Only after the kids are put through their paces by staff like Kristen Schaal‘s Number Two, MaameYaa Boafo’s Rhonda and Ryan Hurst’s Milligan can they meet the enigmatic Mr. Benedict (Tony Hale) and learn a mission that involves infiltrating an entirely different secret-shrouded boarding school. That means the first episode is spent introducing characters and the rules and structure of one world and then the second episode is… the exact same thing, only with a different school and several different characters. Like I said, it’s the identical plot to Alex Rider and the first two episodes have the identical problem with setting and then resetting the pieces on the chessboard without the pleasure of having played a game of chess in-between.
The first round of establishing is actually reasonably entertaining. Director James Bobin (Flight of the Conchords) gives lively energy to the tests facing the main characters, using animation, split-screens and other visual flair to capture how the main characters problem-solve and what makes them gifted. The introductory world-building — especially an archly retro production design in which costumes, automobiles and interior decor seem to have come from a pastiche of the ’50s, ’60s and ’70s (it works as a less futuristic companion piece to the Time Variance Authority on Disney+’s Loki) — is superlative and some of the performances are pretty solid.
The three featured adults are the clear standouts, giving outsized turns that call to mind Roald Dahl-style grown-up grotesques. Schaal is especially perfect as the stern proctor prone to malapropisms, while Hurst’s towering, gruff presence makes Milligan into this universe’s version of Hagrid. The end of the second episode finally gives an excuse to be interested in Hale, whose performance is composed initially of hairpieces and a single random character trait.

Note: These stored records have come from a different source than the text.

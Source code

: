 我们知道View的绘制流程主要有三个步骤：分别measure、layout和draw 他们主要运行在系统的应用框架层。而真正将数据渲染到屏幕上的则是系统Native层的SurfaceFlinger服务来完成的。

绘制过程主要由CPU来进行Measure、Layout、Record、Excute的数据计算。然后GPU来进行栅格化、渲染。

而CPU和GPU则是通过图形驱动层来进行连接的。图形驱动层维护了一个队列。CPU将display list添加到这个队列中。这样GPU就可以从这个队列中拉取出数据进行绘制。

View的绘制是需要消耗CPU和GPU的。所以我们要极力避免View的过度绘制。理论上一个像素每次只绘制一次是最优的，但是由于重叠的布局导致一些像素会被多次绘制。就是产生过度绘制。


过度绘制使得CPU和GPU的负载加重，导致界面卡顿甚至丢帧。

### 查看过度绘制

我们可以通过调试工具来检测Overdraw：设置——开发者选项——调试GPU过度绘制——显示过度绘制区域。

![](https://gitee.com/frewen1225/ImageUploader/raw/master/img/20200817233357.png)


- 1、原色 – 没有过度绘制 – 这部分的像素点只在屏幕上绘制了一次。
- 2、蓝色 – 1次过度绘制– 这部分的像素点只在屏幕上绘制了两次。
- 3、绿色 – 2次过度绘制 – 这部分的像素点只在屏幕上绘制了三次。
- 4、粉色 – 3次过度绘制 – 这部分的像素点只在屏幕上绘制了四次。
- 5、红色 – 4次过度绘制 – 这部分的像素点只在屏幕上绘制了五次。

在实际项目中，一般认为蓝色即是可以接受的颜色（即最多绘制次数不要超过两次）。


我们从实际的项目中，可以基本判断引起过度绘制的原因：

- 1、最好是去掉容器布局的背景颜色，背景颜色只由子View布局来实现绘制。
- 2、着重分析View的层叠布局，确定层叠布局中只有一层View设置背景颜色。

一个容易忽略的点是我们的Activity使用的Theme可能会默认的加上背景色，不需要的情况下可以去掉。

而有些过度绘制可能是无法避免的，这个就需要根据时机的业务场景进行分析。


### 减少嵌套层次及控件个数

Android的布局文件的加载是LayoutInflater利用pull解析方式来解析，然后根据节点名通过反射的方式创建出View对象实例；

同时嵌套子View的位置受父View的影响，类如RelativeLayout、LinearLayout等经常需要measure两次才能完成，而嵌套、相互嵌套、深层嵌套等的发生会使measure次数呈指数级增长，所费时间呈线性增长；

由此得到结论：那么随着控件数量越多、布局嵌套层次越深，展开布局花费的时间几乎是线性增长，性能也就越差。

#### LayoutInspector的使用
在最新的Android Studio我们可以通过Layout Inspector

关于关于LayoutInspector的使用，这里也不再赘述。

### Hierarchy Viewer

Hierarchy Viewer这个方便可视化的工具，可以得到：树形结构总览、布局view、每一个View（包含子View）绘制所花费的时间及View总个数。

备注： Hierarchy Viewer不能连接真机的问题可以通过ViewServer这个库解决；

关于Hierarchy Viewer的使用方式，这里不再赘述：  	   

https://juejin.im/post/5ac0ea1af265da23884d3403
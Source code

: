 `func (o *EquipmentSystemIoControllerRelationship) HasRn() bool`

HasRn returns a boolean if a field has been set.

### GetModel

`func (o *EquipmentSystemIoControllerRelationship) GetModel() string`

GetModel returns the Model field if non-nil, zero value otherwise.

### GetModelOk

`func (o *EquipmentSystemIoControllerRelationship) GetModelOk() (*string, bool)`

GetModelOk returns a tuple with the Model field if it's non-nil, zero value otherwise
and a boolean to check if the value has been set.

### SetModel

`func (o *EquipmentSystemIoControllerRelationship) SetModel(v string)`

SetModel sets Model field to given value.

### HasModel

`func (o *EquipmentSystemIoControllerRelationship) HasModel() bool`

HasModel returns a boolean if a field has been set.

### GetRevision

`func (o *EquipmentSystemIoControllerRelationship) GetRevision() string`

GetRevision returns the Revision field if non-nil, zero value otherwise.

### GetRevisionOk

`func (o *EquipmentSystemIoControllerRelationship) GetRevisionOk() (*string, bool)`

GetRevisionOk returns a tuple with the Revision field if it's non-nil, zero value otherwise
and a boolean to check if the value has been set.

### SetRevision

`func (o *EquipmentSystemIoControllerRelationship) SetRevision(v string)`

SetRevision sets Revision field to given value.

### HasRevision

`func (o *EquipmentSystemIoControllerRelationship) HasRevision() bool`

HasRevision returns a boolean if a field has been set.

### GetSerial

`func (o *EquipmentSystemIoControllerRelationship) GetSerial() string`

Hale is at least a seasoned enough actor to find amusements — odd line-readings, strange physical bits, etc. — within the limitations of the writing. The kids are less lucky. I liked Inscho’s relatable solemnity even if that’s basically all he’s given over two episodes, and then other actors are given even less. I don’t specifically blame DeOliveira for Kate making the same joke about wanting her name to be central to their group nickname at least three or four times or Timofeeva for Constance being less a character than a series of eye-rolling annoyances, but two episodes is way too soon for me to be getting bored with key characters. Nearly everything in the second episode, helmed by Greg Beeman, is repetition from the pilot delivered with less whimsy and eccentricity.
Perhaps there would be more clear momentum if The Mysterious Benedict Society didn’t have a primary adversary that was being kept intentionally vague. Dubbed “The Emergency,” it refers to a collective sense of depression and unrest brought about primarily because of media reports about economic collapse and societal decay. There’s something timely about a show in which the villain is “ennui,” but part of what makes it timely is that every warning sounded about The Emergency parrots a right-wing “fake news” talking point in a way that left me more uncomfortable than intrigued.
When Disney+ gives critics only an advance episode or two for something like Loki or WandaVision, it can be attributed to Marvel’s well-earned paranoia. But it’s harder to justify with something like The Mysterious Benedict Society, where the first pair of installments out of the gate are a promising pilot and a redundantly structured second episode with diminishing returns. There could be potential here, but not enough to build real enthusiasm.